Social media networking has almost replaced face-to-face dialogue as a way for kids to interact, making it tougher for parents to keep tuned in.

Online communication often brings privacy and safety concerns for parents. Yet experts say parents can navigate those networks to keep their kids, and their sanity, safe — as long as they prepare, engage and even do a little old-fashioned snooping.

"Parents need a digital-use plan," said Dr. Gwenn Schurgin O'Keeffe, a Boston-based pediatrician, founder of the communications company Pediatrics Now, lead author of a report on social media and a member of the American Academy of Pediatrics (AAP).

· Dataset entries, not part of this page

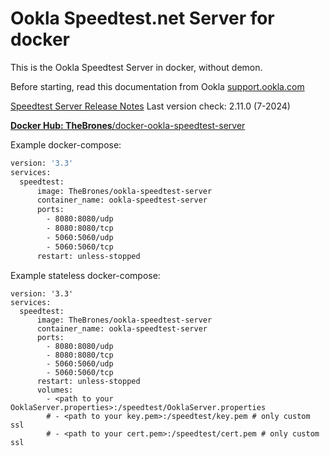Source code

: # Ookla Speedtest.net Server for docker

This is the Ookla Speedtest Server in docker, without demon.

Before starting, read this documentation from Ookla [support.ookla.com](https://support.ookla.com/hc/en-us/articles/234578568-How-To-Install-Submit-Server)

[Speedtest Server Release Notes](https://support.ookla.com/hc/en-us/articles/234578608-Speedtest-Server-Release-Notes)
Last version check: 2.11.0 (7-2024)


[**Docker Hub: TheBrones**/docker-ookla-speedtest-server](https://hub.docker.com/r/TheBrones/ookla-speedtest-server)

Example docker-compose:
```sh
version: '3.3'
services:
  speedtest:
      image: TheBrones/ookla-speedtest-server
      container_name: ookla-speedtest-server
      ports:
        - 8080:8080/udp
        - 8080:8080/tcp
        - 5060:5060/udp
        - 5060:5060/tcp
      restart: unless-stopped
```

Example stateless docker-compose:
```
version: '3.3'
services:
  speedtest:
      image: TheBrones/ookla-speedtest-server
      container_name: ookla-speedtest-server
      ports:
        - 8080:8080/udp
        - 8080:8080/tcp
        - 5060:5060/udp
        - 5060:5060/tcp
      restart: unless-stopped
      volumes:
        - <path to your OoklaServer.properties>:/speedtest/OoklaServer.properties
        # - <path to your key.pem>:/speedtest/key.pem # only custom ssl 
        # - <path to your cert.pem>:/speedtest/cert.pem # only custom ssl
```



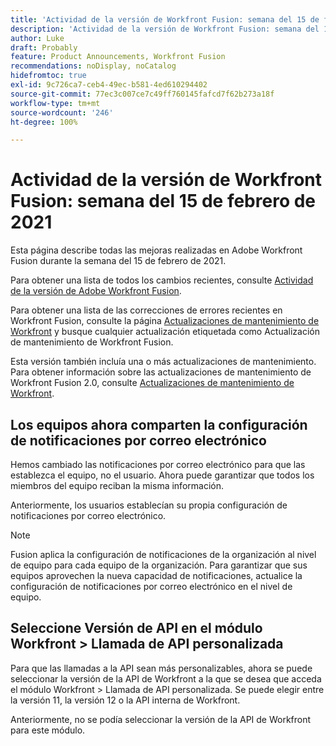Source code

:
 ```yaml
---
title: 'Actividad de la versión de Workfront Fusion: semana del 15 de febrero de 2021'
description: 'Actividad de la versión de Workfront Fusion: semana del 15 de febrero de 2021'
author: Luke
draft: Probably
feature: Product Announcements, Workfront Fusion
recommendations: noDisplay, noCatalog
hidefromtoc: true
exl-id: 9c726ca7-ceb4-49ec-b581-4ed610294402
source-git-commit: 77ec3c007ce7c49ff760145fafcd7f62b273a18f
workflow-type: tm+mt
source-wordcount: '246'
ht-degree: 100%

---
```


# Actividad de la versión de Workfront Fusion: semana del 15 de febrero de 2021

Esta página describe todas las mejoras realizadas en Adobe Workfront Fusion durante la semana del 15 de febrero de 2021.

Para obtener una lista de todos los cambios recientes, consulte [Actividad de la versión de Adobe Workfront Fusion](/help/workfront-fusion/fusion-product-releases/fusion-release-activity.md).

Para obtener una lista de las correcciones de errores recientes en Workfront Fusion, consulte la página [Actualizaciones de mantenimiento de Workfront](https://experienceleague.adobe.com/docs/workfront-known-issues/releases/current-updates.html?lang=es) y busque cualquier actualización etiquetada como Actualización de mantenimiento de Workfront Fusion.

Esta versión también incluía una o más actualizaciones de mantenimiento. Para obtener información sobre las actualizaciones de mantenimiento de Workfront Fusion 2.0, consulte [Actualizaciones de mantenimiento de Workfront](https://experienceleague.adobe.com/docs/workfront-known-issues/releases/current-updates.html?lang=es).

## Los equipos ahora comparten la configuración de notificaciones por correo electrónico

Hemos cambiado las notificaciones por correo electrónico para que las establezca el equipo, no el usuario. Ahora puede garantizar que todos los miembros del equipo reciban la misma información.

Anteriormente, los usuarios establecían su propia configuración de notificaciones por correo electrónico.

>[!NOTE]
>
>Fusion aplica la configuración de notificaciones de la organización al nivel de equipo para cada equipo de la organización. Para garantizar que sus equipos aprovechen la nueva capacidad de notificaciones, actualice la configuración de notificaciones por correo electrónico en el nivel de equipo.

## Seleccione Versión de API en el módulo Workfront > Llamada de API personalizada

Para que las llamadas a la API sean más personalizables, ahora se puede seleccionar la versión de la API de Workfront a la que se desea que acceda el módulo Workfront > Llamada de API personalizada. Se puede elegir entre la versión 11, la versión 12 o la API interna de Workfront.

Anteriormente, no se podía seleccionar la versión de la API de Workfront para este módulo.
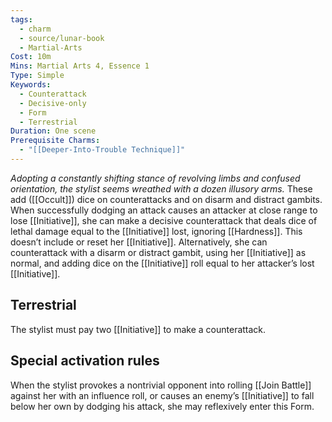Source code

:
 ```yaml
---
tags:
  - charm
  - source/lunar-book
  - Martial-Arts
Cost: 10m
Mins: Martial Arts 4, Essence 1
Type: Simple
Keywords:
  - Counterattack
  - Decisive-only
  - Form
  - Terrestrial
Duration: One scene
Prerequisite Charms:
  - "[[Deeper-Into-Trouble Technique]]"
---
```

*Adopting a constantly shifting stance of revolving limbs and confused orientation, the stylist seems wreathed with a dozen illusory arms.*
These add ([[Occult]]) dice on counterattacks and on disarm and distract gambits. When successfully dodging an attack causes an attacker at close range to lose [[Initiative]], she can make a decisive counterattack that deals dice of lethal damage equal to the [[Initiative]] lost, ignoring [[Hardness]]. This doesn’t include or reset her [[Initiative]]. 
Alternatively, she can counterattack with a disarm or distract gambit, using her [[Initiative]] as normal, and adding dice on the [[Initiative]] roll equal to her attacker’s lost [[Initiative]]. 
## Terrestrial
The stylist must pay two [[Initiative]] to make a counterattack. 
## Special activation rules
When the stylist provokes a nontrivial opponent into rolling [[Join Battle]] against her with an influence roll, or causes an enemy’s [[Initiative]] to fall below her own by dodging his attack, she may reflexively enter this Form.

If you can't beat Facebook, join it

Because of the ubiquitous use of the Internet and technology, ignoring or banning the use of either is almost senseless, said O'Keeffe.

Her digital-use plan includes making sure parents know which sites and services their children are visiting and using, such Facebook, Instagram or Twitter, and with whom the children are communicating.

Parents should next learn how each of these popular sites and services works. For example, it's crucial to at least have a grasp of Facebook's complicated privacy settings.

[ 11 Facebook Privacy Steps to Take Now ]

Even better, parents can be actively using the sites and services as well. Don't be afraid to "friend" your kid on Facebook, said Caroline Knorr, parenting editor at Common Sense Media, a nonprofit organization in San Francisco that advises parents on media and technology.

"My advice is that parents work with their kids to make sure they are using social networks' built-in tools to help keep them private and safe," Knorr said. "Make sure you know what those rules are. Look at what the options are."

It's not a phone, it's a tracker

Such transparency between parents and children, experts say, will be helpful in combating one of the most sinister risks — online sexual predators looking for children and teenagers.

Sexual predators "are going to the places where the kids are," said John Shehan, executive director of the Exploited Child Division at the Alexandria, Va.-based National Center for Missing & Exploited Children.

(The National Center for Missing & Exploited Children has a website providing information about social media and technology at http://www.netsmartz411.com.)

One hidden risk of Facebook and other online social-media services involves location. A friend of your child's could upload a photo from a specific location and then "tag" your child as being in the photo — inadvertently revealing where your child is.

Likewise, photos taken by smartphone cameras often embed location data into the photo file itself, meaning that kids can be put themselves in danger without even realizing it when they tweet links to posted images. Make sure the phone's geotagging features are turned off.

The virtues of restraint

Parents must also educate their children about the staying power of a cyber footprint, say the experts. Whatever they do online, stays online — forever.

Cruel messages about classmates, inappropriate photos or too much information about their personal lives — any of which can be posted quickly on Twitter — can remain in cyberspace long after they're forgotten.

"Once you push a button, it's not sacred anymore," said Debra Katzman, a professor of pediatrics at the University of Toronto and member of the Canadian Pediatric Society.

Parents can best serve their children by knowing and learning how to use the newest sites and services their children are using, checking in on what their children are writing online and whom they are communicating with and keeping the computer in communal areas of the home.

"Communication is so important," Shehan said.

"The best way to keep kids safe is to talk to them," O'Keeffe echoed.